На следующий день «добровольцы» перешли границу и начали стремительное продвижение к Мемелю, где находился французский гарнизон. Им было предписано вести себя вежливо, не провоцировать конфликты с местным населением, а оружие применять лишь в самом крайнем случае. Около 300 человек из местного населения присоединились к «восставшим», которые уже 11 января прибыли к Мемелю.
Момент для начала выступления оказался подобран удачно — в эти же дни разгорался знаменитый «Рурский кризис», который привёл к ухудшению франко-немецких отношений и даже временной оккупации западных рубежей Германии франко-бельгийскими войсками. Поэтому ухудшение положения ещё и в Мемеле оказалось серьёзной проверкой для французского правительства. Несколько дней добровольцы и французский гарнизон, поддержанный около 650 немцами, половина из которых служили в местной полиции, вели переговоры. Литовцы предлагали защитникам сдаться.
Ситуация накалялась с каждым днём. С моря на помощь блокированным подошли 5 французских кораблей, рабочие-литовцы в самом городе объявили всеобщую забастовку, из-за чего администрация ввела в Мемеле военное положение, а страны Антанты отправили в Каунас ноту протеста, требуя вывести из области свои войска. Правительство ответило лишь несколько дней спустя: «Движение жителей области не направлено против великих держав, а исключительно против режима, введённого директорией Клайпедской области». Пока составлялся этот текст, в самом Мемеле 15 января состоялись бои между «добровольцами» и гарнизоном города. Погибли 12 литовцев, 2 французских военных и один полицейский.
В тот же день стороны конфликта подписали соглашение о прекращении военных действий. Фактически город перешёл к восставшим. 24 января Государственный совет уже Клайпедского края, состоявший из членов Комитета спасения Малой Литвы, принял резолюцию о присоединении области к Литве на правах автономии, которую сразу же поддержали в Каунасе.
Однако Антанта не собиралась сдаваться — 26 января в город прибыла специальная комиссия, потребовавшая отставки нелегитимного правительства Малой Литвы.

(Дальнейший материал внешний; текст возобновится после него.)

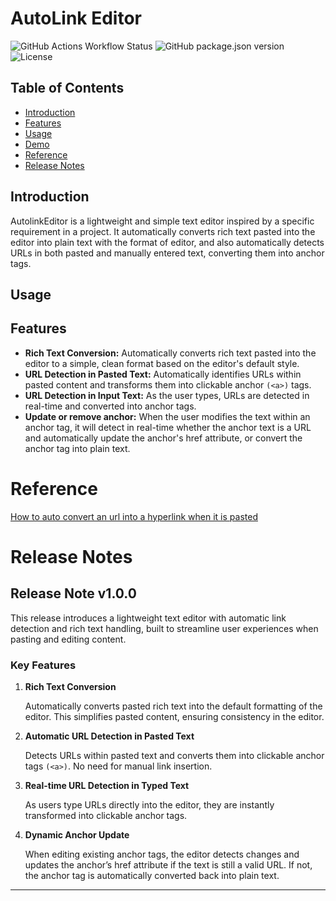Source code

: # AutoLink Editor
![GitHub Actions Workflow Status](https://img.shields.io/github/actions/workflow/status/oninebx/AutolinkEditor/publish.yml)
![GitHub package.json version](https://img.shields.io/github/package-json/v/oninebx/AutolinkEditor?color=green)
![License](https://img.shields.io/badge/license-MIT-green)


## Table of Contents
* [Introduction](#introduction)
* [Features](#features)
* [Usage](#usage)
* [Demo](#demo)
* [Reference](#reference)
* [Release Notes](#releasenotes)

## <a name="introduction">Introduction</a>
AutolinkEditor is a lightweight and simple text editor inspired by a specific requirement in a project. It automatically converts rich text pasted into the editor into plain text with the format of editor, and also automatically detects URLs in both pasted and manually entered text, converting them into anchor tags.

## <a name="usage">Usage</a>

## <a name="features">Features</a>

* **Rich Text Conversion:** Automatically converts rich text pasted into the editor to a simple, clean format based on the editor's default style.
* **URL Detection in Pasted Text:** Automatically identifies URLs within pasted content and transforms them into clickable anchor `(<a>)` tags.
* **URL Detection in Input Text:** As the user types, URLs are detected in real-time and converted into anchor tags.
* **Update or remove anchor:** When the user modifies the text within an anchor tag, it will detect in real-time whether the anchor text is a URL and automatically update the anchor's href attribute, or convert the anchor tag into plain text.

# <a name="reference">Reference</a>
[How to auto convert an url into a hyperlink when it is pasted](https://stackoverflow.com/questions/24162684/how-to-auto-convert-an-url-into-a-hyperlink-when-it-is-pasted?noredirect=1&lq=1)

# <a name="releasenotes">Release Notes</a>

## Release Note v1.0.0
This release introduces a lightweight text editor with automatic link detection and rich text handling, built to streamline user experiences when pasting and editing content.

### Key Features

1. **Rich Text Conversion**

	Automatically converts pasted rich text into the default formatting of the editor. This simplifies pasted content, ensuring consistency in the editor.

2. **Automatic URL Detection in Pasted Text**

	Detects URLs within pasted text and converts them into clickable anchor tags `(<a>)`. No need for manual link insertion.
	
3. **Real-time URL Detection in Typed Text**

	As users type URLs directly into the editor, they are instantly transformed into clickable anchor tags.

4. **Dynamic Anchor Update**

	When editing existing anchor tags, the editor detects changes and updates the anchor’s href attribute if the text is still a valid URL. If not, the anchor tag is automatically converted back into plain text.
-----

Ещё через несколько дней к городу подошли подкрепления в виде нескольких английских и французских кораблей с готовым десантом на борту. Литовские добровольцы, в свою очередь, тоже не собирались сдаваться без боя и готовились к обороне.
Польша была готова взять на себя роль «усмирителя» Литвы и активно предлагала свои услуги в разрешении кризиса, однако Антанта поступила по-другому. 2 февраля союзники потребовали распустить правительство Малой Литвы, разоружить войска и вывести их с территории Мемельского края, при этом пообещав решить вопрос о принадлежности региона в пользу Каунаса.
Через неделю литовское правительство согласилось пойти на эти уступки, и уже 15 февраля на конференции послов Антанты было принято решение отдать Мемель Литве. Однако окончательное решение вопроса, переданного теперь в Лигу Наций, затянулось до мая 1924 года: польские дипломаты пытались добиться своего присутствия в регионе, что встретило сопротивление литовцев. В итоге международная комиссия приняла решение в пользу Каунаса. По Клайпедской конвенции, подписанной представителями великих держав 8 мая 1924 года, область объявлялась автономной в составе Литовской республики с широкими полномочиями в решении внутренних дел. Силовая демонстрация литовцев привела к успеху.
Клайпеда оставалась литовской территорией до 1939 года. Приход к власти в Германии Гитлера вновь обнажил проблему принадлежности этих территорий: фюрер неоднократно обвинял литовские власти в притеснении немецкого населения. В конечном итоге в марте 1939 года Берлин выдвинул Каунасу ультиматум, по которому требовал передачи края в своё владение. Не поддержанные союзниками, литовцы были вынуждены уступить. Вновь Мемель стал Клайпедой уже после Второй мировой войны, когда вошёл в состав Литвы, теперь уже советской.